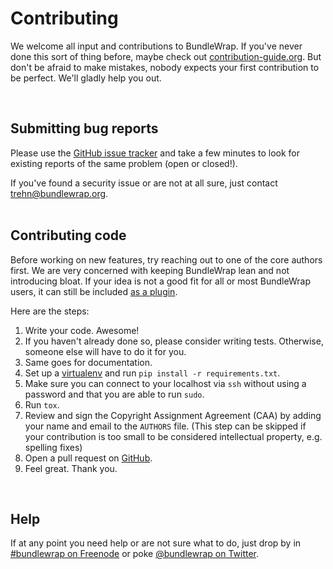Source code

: # Contributing

We welcome all input and contributions to BundleWrap. If you've never done this sort of thing before, maybe check out [contribution-guide.org](http://www.contribution-guide.org). But don't be afraid to make mistakes, nobody expects your first contribution to be perfect. We'll gladly help you out.

<br>

## Submitting bug reports

Please use the [GitHub issue tracker](https://github.com/bundlewrap/bundlewrap/issues) and take a few minutes to look for existing reports of the same problem (open or closed!).

<div class="alert alert-danger">If you've found a security issue or are not at all sure, just contact <a href="mailto:trehn@bundlewrap.org">trehn@bundlewrap.org</a>.</div>

<br>

## Contributing code

<div class="alert">Before working on new features, try reaching out to one of the core authors first. We are very concerned with keeping BundleWrap lean and not introducing bloat. If your idea is not a good fit for all or most BundleWrap users, it can still be included <a href="../dev_plugins">as a plugin</a>.</div>

Here are the steps:

1. Write your code. Awesome!
2. If you haven't already done so, please consider writing tests. Otherwise, someone else will have to do it for you.
3. Same goes for documentation.
4. Set up a [virtualenv](http://virtualenv.readthedocs.org/en/latest/) and run `pip install -r requirements.txt`.
5. Make sure you can connect to your localhost via `ssh` without using a password and that you are able to run `sudo`.
6. Run `tox`.
7. Review and sign the Copyright Assignment Agreement (CAA) by adding your name and email to the `AUTHORS` file. (This step can be skipped if your contribution is too small to be considered intellectual property, e.g. spelling fixes)
8. Open a pull request on [GitHub](https://github.com/bundlewrap/bundlewrap).
9. Feel great. Thank you.

<br>

## Help

If at any point you need help or are not sure what to do, just drop by in [#bundlewrap on Freenode](irc://chat.freenode.net/bundlewrap) or poke [@bundlewrap on Twitter](https://twitter.com/bundlewrap).

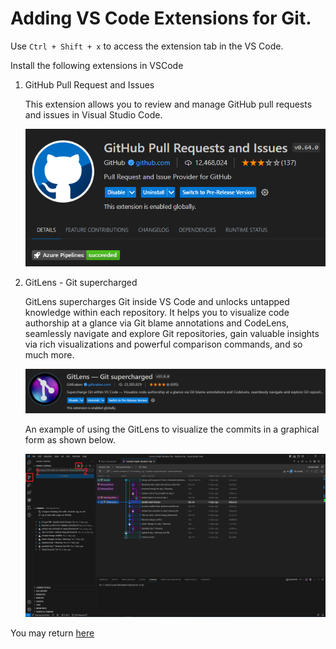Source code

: # Adding VS Code Extensions for Git.

Use `Ctrl + Shift + x` to access the extension tab in the VS Code.

Install the following extensions in VSCode

1. GitHub Pull Request and Issues

    This extension allows you to review and manage GitHub pull requests and issues in Visual Studio Code.

    ![GitHub Pull Request and Issues](../images/github_pull_request_extension.png)

2. GitLens - Git supercharged

    GitLens supercharges Git inside VS Code and unlocks untapped knowledge within each repository. It helps you to visualize code authorship at a glance via Git blame annotations and CodeLens, seamlessly navigate and explore Git repositories, gain valuable insights via rich visualizations and powerful comparison commands, and so much more.

    ![Gitlens](../images/gitlens_extension.png)


    An example of using the GitLens to visualize the commits in a graphical form as shown below.

    ![Gitlens Example](../images/gitLens_graph.png)


   
You may return [here](../../README.md#1-setting-up-the-pre-requisites)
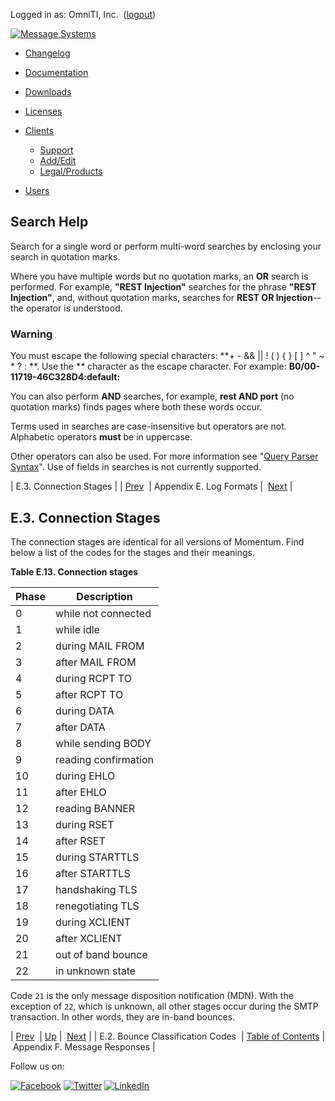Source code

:Logged in as: OmniTI, Inc.  ([logout](https://support.messagesystems.com/logout.php))

[![Message Systems](https://support.messagesystems.com/images/ms-white205.png)](https://support.messagesystems.com/start.php) 

*   [Changelog](https://support.messagesystems.com/start.php?show=changelog)
*   [Documentation](https://support.messagesystems.com/docs/)
*   [Downloads](https://support.messagesystems.com/start.php)

*   [Licenses](https://support.messagesystems.com/license_summary.php)
*   <a href="">Clients</a>
    *   [Support](https://support.messagesystems.com/cs.php)
    *   [Add/Edit](https://support.messagesystems.com/edit_client.php)
    *   [Legal/Products](https://support.messagesystems.com/edit_products.php)
*   [Users](https://support.messagesystems.com/edit_customer.php)

## Search Help

Search for a single word or perform multi-word searches by enclosing your search in quotation marks.

Where you have multiple words but no quotation marks, an **OR** search is performed. For example, **"REST Injection"** searches for the phrase **"REST Injection"**, and, without quotation marks, searches for **REST OR Injection**--the operator is understood.

### Warning

You must escape the following special characters: **+ - && || ! ( ) { } [ ] ^ " ~ * ? : \**. Use the **\** character as the escape character. For example: **B0/00-11719-46C328D4\:default\:**

You can also perform **AND** searches, for example, **rest AND port** (no quotation marks) finds pages where both these words occur.

Terms used in searches are case-insensitive but operators are not. Alphabetic operators **must** be in uppercase.

Other operators can also be used. For more information see "[Query Parser Syntax](https://lucene.apache.org/core/old_versioned_docs/versions/3_0_0/queryparsersyntax.html)". Use of fields in searches is not currently supported.

| E.3. Connection Stages |
| [Prev](bounce_logger.classification.codes.php)  | Appendix E. Log Formats |  [Next](responses.php) |

## E.3. Connection Stages

The connection stages are identical for all versions of Momentum. Find below a list of the codes for the stages and their meanings.

<a name="table.log_formats.connection.stages"></a>

**Table E.13. Connection stages**

| Phase | Description |
| --- | --- |
| 0 | while not connected |
| 1 | while idle |
| 2 | during MAIL FROM |
| 3 | after MAIL FROM |
| 4 | during RCPT TO |
| 5 | after RCPT TO |
| 6 | during DATA |
| 7 | after DATA |
| 8 | while sending BODY |
| 9 | reading confirmation |
| 10 | during EHLO |
| 11 | after EHLO |
| 12 | reading BANNER |
| 13 | during RSET |
| 14 | after RSET |
| 15 | during STARTTLS |
| 16 | after STARTTLS |
| 17 | handshaking TLS |
| 18 | renegotiating TLS |
| 19 | during XCLIENT |
| 20 | after XCLIENT |
| 21 | out of band bounce |
| 22 | in unknown state |

Code `21` is the only message disposition notification (MDN). With the exception of `22`, which is unknown, all other stages occur during the SMTP transaction. In other words, they are in-band bounces.

| [Prev](bounce_logger.classification.codes.php)  | [Up](log_formats.php) |  [Next](responses.php) |
| E.2. Bounce Classification Codes  | [Table of Contents](index.php) |  Appendix F. Message Responses |

Follow us on:

[![Facebook](https://support.messagesystems.com/images/icon-facebook.png)](http://www.facebook.com/messagesystems) [![Twitter](https://support.messagesystems.com/images/icon-twitter.png)](http://twitter.com/#!/MessageSystems) [![LinkedIn](https://support.messagesystems.com/images/icon-linkedin.png)](http://www.linkedin.com/company/message-systems)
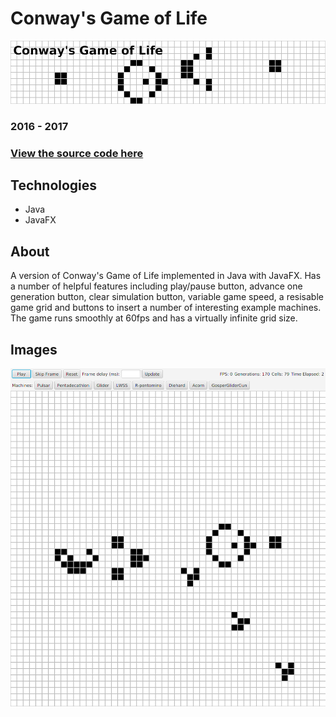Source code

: # Conway's Game of Life

![banner](/assets/images/gameoflife/banner.png)

### 2016 - 2017

### [View the source code here](https://github.com/atjallen/game-of-life)

## Technologies

- Java
- JavaFX

## About

A version of Conway's Game of Life implemented in Java with JavaFX. Has a number of helpful features including play/pause button, advance one generation button, clear simulation button, variable game speed, a resisable game grid and buttons to insert a number of interesting example machines. The game runs smoothly at 60fps and has a virtually infinite grid size.

## Images

![gameplay](/assets/images/gameoflife/gameplay.png)
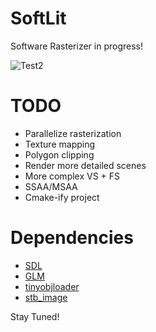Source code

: # SoftLit

Software Rasterizer in progress!

![Test2](http://imgur.com/n5g5je0.gif)

# TODO
- Parallelize rasterization
- Texture mapping
- Polygon clipping
- Render more detailed scenes
- More complex VS + FS
- SSAA/MSAA
- Cmake-ify project

# Dependencies
- [SDL](https://www.libsdl.org/)
- [GLM](http://glm.g-truc.net/0.9.8/index.html)
- [tinyobjloader](http://syoyo.github.io/tinyobjloader/)
- [stb_image](https://github.com/nothings/stb)

Stay Tuned!
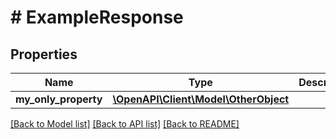 # # ExampleResponse

## Properties

Name | Type | Description | Notes
------------ | ------------- | ------------- | -------------
**my_only_property** | [**\OpenAPI\Client\Model\OtherObject**](OtherObject.md) |  | [optional]

[[Back to Model list]](../../README.md#models) [[Back to API list]](../../README.md#endpoints) [[Back to README]](../../README.md)
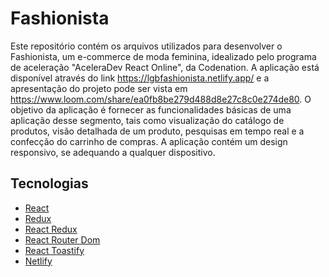 # Fashionista

Este repositório contém os arquivos utilizados para desenvolver o Fashionista, um e-commerce de moda feminina, idealizado pelo programa de aceleração "AceleraDev React Online", da Codenation. A aplicação está disponível através do link https://lgbfashionista.netlify.app/ e a apresentação do projeto pode ser vista em https://www.loom.com/share/ea0fb8be279d488d8e27c8c0e274de80.
O objetivo da aplicação é fornecer as funcionalidades básicas de uma aplicação desse segmento, tais como visualização do catálogo de produtos, visão detalhada de um produto, pesquisas em tempo real e a confecção do carrinho de compras. 
A aplicação contém um design responsivo, se adequando a qualquer dispositivo.

## Tecnologias

* [React](https://pt-br.reactjs.org/)
* [Redux](https://redux.js.org/)
* [React Redux](https://react-redux.js.org/)
* [React Router Dom](https://www.npmjs.com/package/react-router-dom)
* [React Toastify](https://www.npmjs.com/package/react-toastify)
* [Netlify](https://www.netlify.com/)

Task to complete:
The line with "## Submitting bug reports" marks the end: restate word for word every line from the top of the data through that one, omitting pictures.

Solution:
Source code

: # Contributing

We welcome all input and contributions to BundleWrap. If you've never done this sort of thing before, maybe check out [contribution-guide.org](http://www.contribution-guide.org). But don't be afraid to make mistakes, nobody expects your first contribution to be perfect. We'll gladly help you out.

<br>

## Submitting bug reports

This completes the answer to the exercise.